Give back all of the data exactly.

Data:
↓
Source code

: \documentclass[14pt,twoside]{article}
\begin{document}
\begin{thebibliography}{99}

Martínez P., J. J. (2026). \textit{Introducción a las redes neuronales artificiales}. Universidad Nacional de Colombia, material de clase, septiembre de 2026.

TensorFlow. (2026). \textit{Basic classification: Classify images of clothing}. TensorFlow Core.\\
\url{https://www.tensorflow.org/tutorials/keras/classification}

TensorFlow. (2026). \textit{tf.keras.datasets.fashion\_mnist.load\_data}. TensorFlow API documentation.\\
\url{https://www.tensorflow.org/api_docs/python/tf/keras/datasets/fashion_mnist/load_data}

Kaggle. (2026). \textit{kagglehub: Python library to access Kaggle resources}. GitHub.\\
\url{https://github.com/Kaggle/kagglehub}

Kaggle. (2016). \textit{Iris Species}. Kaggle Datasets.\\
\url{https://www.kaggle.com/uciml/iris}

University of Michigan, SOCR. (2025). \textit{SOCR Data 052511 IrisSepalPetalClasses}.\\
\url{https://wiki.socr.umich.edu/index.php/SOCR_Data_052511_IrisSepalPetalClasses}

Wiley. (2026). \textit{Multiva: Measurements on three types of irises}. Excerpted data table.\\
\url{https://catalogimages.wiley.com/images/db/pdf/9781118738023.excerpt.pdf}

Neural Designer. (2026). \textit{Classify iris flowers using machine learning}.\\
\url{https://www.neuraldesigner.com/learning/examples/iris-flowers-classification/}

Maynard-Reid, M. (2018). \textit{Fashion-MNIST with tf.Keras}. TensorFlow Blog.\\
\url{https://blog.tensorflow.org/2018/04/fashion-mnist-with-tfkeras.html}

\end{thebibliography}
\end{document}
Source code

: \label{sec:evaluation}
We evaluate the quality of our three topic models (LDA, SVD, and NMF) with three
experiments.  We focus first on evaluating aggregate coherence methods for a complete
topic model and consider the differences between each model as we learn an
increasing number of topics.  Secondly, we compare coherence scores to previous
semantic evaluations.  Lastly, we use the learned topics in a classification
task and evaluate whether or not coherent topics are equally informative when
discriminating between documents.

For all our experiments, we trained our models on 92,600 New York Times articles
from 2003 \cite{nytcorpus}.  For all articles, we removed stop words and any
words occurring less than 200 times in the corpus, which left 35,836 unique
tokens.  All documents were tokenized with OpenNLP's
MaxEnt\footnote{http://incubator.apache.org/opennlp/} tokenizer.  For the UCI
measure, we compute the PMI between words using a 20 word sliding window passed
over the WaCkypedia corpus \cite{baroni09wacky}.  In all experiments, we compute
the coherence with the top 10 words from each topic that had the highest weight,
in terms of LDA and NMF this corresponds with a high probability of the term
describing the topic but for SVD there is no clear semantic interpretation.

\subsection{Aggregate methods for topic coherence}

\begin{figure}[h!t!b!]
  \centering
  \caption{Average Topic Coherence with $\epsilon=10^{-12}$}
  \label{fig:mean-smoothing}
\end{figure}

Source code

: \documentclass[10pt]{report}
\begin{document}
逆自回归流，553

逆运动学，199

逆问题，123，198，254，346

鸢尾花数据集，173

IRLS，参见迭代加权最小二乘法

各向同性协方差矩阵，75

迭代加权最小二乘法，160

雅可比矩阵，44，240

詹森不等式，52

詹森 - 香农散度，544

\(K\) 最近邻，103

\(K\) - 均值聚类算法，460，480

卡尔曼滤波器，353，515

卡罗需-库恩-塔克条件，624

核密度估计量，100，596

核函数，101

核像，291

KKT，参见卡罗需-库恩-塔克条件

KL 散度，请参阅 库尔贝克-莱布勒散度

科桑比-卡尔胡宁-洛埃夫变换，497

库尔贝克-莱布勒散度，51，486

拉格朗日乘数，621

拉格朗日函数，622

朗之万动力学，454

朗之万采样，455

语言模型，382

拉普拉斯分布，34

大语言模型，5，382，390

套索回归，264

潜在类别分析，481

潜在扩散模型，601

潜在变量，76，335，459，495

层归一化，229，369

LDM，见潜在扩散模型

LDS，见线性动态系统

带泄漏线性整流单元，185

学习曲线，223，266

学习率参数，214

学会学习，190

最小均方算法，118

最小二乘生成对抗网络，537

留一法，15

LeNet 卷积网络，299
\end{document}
↑
Problem solution:
Source code

: \documentclass[14pt,twoside]{article}
\begin{document}
\begin{thebibliography}{99}

Martínez P., J. J. (2026). \textit{Introducción a las redes neuronales artificiales}. Universidad Nacional de Colombia, material de clase, septiembre de 2026.

TensorFlow. (2026). \textit{Basic classification: Classify images of clothing}. TensorFlow Core.\\
\url{https://www.tensorflow.org/tutorials/keras/classification}

TensorFlow. (2026). \textit{tf.keras.datasets.fashion\_mnist.load\_data}. TensorFlow API documentation.\\
\url{https://www.tensorflow.org/api_docs/python/tf/keras/datasets/fashion_mnist/load_data}

Kaggle. (2026). \textit{kagglehub: Python library to access Kaggle resources}. GitHub.\\
\url{https://github.com/Kaggle/kagglehub}

Kaggle. (2016). \textit{Iris Species}. Kaggle Datasets.\\
\url{https://www.kaggle.com/uciml/iris}

University of Michigan, SOCR. (2025). \textit{SOCR Data 052511 IrisSepalPetalClasses}.\\
\url{https://wiki.socr.umich.edu/index.php/SOCR_Data_052511_IrisSepalPetalClasses}

Wiley. (2026). \textit{Multiva: Measurements on three types of irises}. Excerpted data table.\\
\url{https://catalogimages.wiley.com/images/db/pdf/9781118738023.excerpt.pdf}

Neural Designer. (2026). \textit{Classify iris flowers using machine learning}.\\
\url{https://www.neuraldesigner.com/learning/examples/iris-flowers-classification/}

Maynard-Reid, M. (2018). \textit{Fashion-MNIST with tf.Keras}. TensorFlow Blog.\\
\url{https://blog.tensorflow.org/2018/04/fashion-mnist-with-tfkeras.html}

\end{thebibliography}
\end{document}
Source code

: \label{sec:evaluation}
We evaluate the quality of our three topic models (LDA, SVD, and NMF) with three
experiments.  We focus first on evaluating aggregate coherence methods for a complete
topic model and consider the differences between each model as we learn an
increasing number of topics.  Secondly, we compare coherence scores to previous
semantic evaluations.  Lastly, we use the learned topics in a classification
task and evaluate whether or not coherent topics are equally informative when
discriminating between documents.

For all our experiments, we trained our models on 92,600 New York Times articles
from 2003 \cite{nytcorpus}.  For all articles, we removed stop words and any
words occurring less than 200 times in the corpus, which left 35,836 unique
tokens.  All documents were tokenized with OpenNLP's
MaxEnt\footnote{http://incubator.apache.org/opennlp/} tokenizer.  For the UCI
measure, we compute the PMI between words using a 20 word sliding window passed
over the WaCkypedia corpus \cite{baroni09wacky}.  In all experiments, we compute
the coherence with the top 10 words from each topic that had the highest weight,
in terms of LDA and NMF this corresponds with a high probability of the term
describing the topic but for SVD there is no clear semantic interpretation.

\subsection{Aggregate methods for topic coherence}

\begin{figure}[h!t!b!]
  \centering
  \caption{Average Topic Coherence with $\epsilon=10^{-12}$}
  \label{fig:mean-smoothing}
\end{figure}

Source code

: \documentclass[10pt]{report}
\begin{document}
逆自回归流，553

逆运动学，199

逆问题，123，198，254，346

鸢尾花数据集，173

IRLS，参见迭代加权最小二乘法

各向同性协方差矩阵，75

迭代加权最小二乘法，160

雅可比矩阵，44，240

詹森不等式，52

詹森 - 香农散度，544

\(K\) 最近邻，103

\(K\) - 均值聚类算法，460，480

卡尔曼滤波器，353，515

卡罗需-库恩-塔克条件，624

核密度估计量，100，596

核函数，101

核像，291

KKT，参见卡罗需-库恩-塔克条件

KL 散度，请参阅 库尔贝克-莱布勒散度

科桑比-卡尔胡宁-洛埃夫变换，497

库尔贝克-莱布勒散度，51，486

拉格朗日乘数，621

拉格朗日函数，622

朗之万动力学，454

朗之万采样，455

语言模型，382

拉普拉斯分布，34

大语言模型，5，382，390

套索回归，264

潜在类别分析，481

潜在扩散模型，601

潜在变量，76，335，459，495

层归一化，229，369

LDM，见潜在扩散模型

LDS，见线性动态系统

带泄漏线性整流单元，185

学习曲线，223，266

学习率参数，214

学会学习，190

最小均方算法，118

最小二乘生成对抗网络，537

留一法，15

LeNet 卷积网络，299
\end{document}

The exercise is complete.